### Work request:
In the listing beneath this line, copy exactly the lines starting with the one containing "post:mittap.akershus.frittforum#a1b2c3" and going on through the one containing "realm:#mittap".
**** Material provided ****
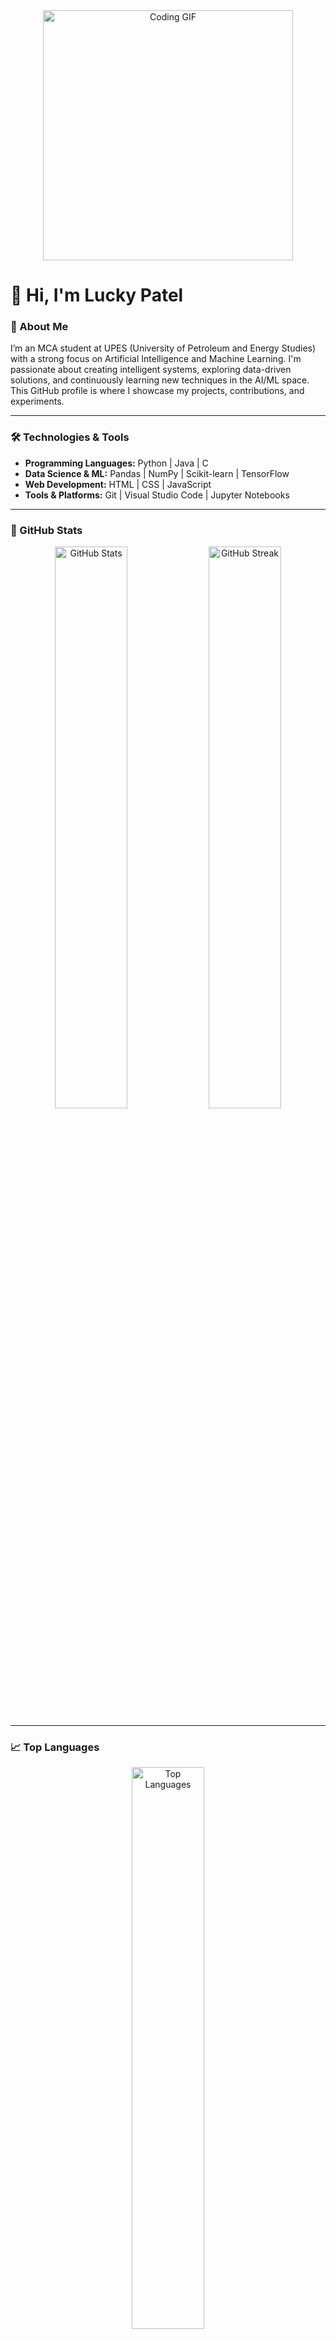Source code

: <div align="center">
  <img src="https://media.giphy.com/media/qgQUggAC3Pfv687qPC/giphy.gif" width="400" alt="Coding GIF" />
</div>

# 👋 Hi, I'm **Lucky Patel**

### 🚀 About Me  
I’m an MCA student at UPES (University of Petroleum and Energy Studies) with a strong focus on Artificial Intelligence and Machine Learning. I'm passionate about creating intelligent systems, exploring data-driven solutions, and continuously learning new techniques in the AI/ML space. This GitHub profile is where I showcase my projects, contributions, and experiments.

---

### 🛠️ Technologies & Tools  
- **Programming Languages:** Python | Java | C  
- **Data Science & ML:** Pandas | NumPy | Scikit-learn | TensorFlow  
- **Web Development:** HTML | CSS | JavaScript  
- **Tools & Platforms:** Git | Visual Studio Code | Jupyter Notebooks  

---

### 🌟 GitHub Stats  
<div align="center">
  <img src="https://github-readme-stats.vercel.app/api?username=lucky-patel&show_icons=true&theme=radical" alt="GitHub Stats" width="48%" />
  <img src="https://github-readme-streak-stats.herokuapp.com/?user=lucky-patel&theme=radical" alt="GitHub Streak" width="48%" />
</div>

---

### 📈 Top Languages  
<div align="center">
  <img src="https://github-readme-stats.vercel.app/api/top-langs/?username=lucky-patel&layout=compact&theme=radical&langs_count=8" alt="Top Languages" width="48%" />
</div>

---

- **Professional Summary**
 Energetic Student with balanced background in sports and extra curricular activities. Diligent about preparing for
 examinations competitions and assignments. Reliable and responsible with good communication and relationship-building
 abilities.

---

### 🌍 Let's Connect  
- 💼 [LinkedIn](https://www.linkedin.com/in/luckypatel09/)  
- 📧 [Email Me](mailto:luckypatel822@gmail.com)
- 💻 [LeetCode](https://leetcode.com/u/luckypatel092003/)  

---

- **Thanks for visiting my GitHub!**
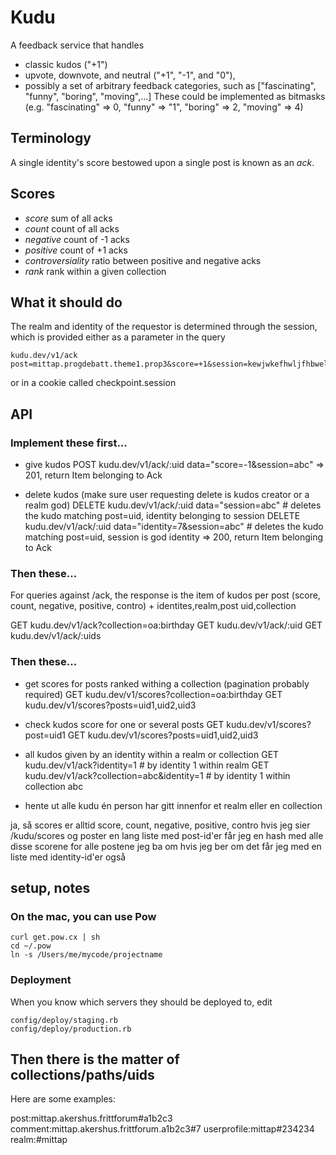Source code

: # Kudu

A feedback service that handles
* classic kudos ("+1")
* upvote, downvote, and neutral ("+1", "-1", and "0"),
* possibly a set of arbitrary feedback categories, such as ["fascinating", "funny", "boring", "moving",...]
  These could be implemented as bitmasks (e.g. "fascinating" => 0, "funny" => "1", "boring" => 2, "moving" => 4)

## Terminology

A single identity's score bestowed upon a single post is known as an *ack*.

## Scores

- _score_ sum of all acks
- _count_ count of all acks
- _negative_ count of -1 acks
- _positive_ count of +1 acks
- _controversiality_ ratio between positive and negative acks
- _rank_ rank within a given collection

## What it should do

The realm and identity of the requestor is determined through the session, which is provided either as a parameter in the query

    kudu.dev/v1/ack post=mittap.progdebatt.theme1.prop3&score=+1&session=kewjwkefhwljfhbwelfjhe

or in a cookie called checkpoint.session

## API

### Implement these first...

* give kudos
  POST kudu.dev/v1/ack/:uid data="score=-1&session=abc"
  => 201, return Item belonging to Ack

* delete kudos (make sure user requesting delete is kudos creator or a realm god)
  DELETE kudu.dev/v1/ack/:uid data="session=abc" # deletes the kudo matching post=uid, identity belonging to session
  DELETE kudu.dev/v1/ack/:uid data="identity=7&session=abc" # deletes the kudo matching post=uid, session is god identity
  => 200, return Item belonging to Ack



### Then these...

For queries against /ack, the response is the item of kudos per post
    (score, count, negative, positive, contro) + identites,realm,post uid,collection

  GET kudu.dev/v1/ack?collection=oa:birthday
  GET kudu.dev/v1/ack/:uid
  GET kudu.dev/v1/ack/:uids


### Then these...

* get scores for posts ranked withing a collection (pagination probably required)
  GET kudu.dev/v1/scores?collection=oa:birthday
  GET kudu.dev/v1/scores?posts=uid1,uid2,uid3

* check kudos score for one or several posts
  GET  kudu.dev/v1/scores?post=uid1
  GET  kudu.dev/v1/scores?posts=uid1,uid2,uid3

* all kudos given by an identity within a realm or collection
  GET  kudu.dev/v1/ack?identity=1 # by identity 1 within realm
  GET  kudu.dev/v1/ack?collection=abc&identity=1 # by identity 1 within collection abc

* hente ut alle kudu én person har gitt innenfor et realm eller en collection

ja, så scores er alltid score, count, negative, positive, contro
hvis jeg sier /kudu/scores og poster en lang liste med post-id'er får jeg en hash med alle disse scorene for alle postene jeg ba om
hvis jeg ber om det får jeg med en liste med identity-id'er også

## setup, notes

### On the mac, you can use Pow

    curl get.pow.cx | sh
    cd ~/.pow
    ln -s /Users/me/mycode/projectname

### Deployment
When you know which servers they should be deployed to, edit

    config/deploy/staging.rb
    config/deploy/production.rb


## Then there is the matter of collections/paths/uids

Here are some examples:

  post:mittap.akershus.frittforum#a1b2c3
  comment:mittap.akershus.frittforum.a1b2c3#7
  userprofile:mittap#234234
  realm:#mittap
****
**** Material provided ****
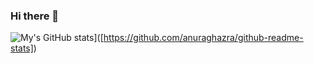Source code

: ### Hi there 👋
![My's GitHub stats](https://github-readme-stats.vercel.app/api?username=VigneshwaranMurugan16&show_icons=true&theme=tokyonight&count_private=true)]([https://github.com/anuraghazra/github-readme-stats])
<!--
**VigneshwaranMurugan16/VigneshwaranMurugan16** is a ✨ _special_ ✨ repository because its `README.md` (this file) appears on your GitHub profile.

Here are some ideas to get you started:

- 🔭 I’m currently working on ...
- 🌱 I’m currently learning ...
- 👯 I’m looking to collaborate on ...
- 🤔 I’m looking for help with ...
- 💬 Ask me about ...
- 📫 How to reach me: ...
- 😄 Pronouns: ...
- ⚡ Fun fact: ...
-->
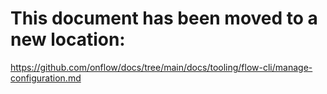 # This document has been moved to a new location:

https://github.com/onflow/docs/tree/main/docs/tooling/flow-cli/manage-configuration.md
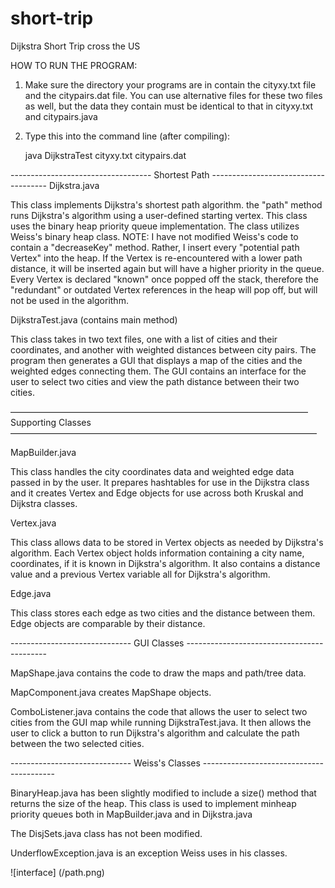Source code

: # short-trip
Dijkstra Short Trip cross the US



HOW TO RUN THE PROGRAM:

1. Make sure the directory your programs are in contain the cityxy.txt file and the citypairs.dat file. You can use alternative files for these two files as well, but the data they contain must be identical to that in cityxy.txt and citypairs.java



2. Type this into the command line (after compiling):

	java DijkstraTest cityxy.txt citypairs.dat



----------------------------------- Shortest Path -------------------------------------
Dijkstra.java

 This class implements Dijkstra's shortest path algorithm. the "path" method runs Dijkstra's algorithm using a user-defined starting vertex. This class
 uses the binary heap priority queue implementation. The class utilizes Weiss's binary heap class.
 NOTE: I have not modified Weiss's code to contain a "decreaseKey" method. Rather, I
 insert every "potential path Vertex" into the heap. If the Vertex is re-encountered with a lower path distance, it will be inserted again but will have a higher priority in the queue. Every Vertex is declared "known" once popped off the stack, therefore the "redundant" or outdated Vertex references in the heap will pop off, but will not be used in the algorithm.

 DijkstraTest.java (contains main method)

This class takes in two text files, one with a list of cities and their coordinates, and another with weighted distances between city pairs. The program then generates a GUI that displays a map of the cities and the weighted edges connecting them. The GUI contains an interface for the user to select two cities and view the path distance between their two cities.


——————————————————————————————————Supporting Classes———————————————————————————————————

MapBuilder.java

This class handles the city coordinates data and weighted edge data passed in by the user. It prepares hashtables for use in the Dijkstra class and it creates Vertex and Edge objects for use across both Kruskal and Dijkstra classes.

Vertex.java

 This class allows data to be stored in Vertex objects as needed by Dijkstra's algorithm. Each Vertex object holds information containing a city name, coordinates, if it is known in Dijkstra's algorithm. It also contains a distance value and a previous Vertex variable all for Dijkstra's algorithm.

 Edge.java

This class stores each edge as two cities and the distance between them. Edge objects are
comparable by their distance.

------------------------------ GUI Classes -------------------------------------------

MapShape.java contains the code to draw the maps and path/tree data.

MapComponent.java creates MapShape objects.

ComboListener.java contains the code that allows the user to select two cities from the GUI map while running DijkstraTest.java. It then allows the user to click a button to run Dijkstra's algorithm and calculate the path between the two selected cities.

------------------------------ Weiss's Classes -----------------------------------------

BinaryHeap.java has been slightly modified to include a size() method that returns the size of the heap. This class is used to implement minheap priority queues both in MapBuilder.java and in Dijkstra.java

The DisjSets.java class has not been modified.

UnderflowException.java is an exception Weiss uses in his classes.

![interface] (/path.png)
****
### Exercise output:
  post:mittap.akershus.frittforum#a1b2c3
  comment:mittap.akershus.frittforum.a1b2c3#7
  userprofile:mittap#234234
  realm:#mittap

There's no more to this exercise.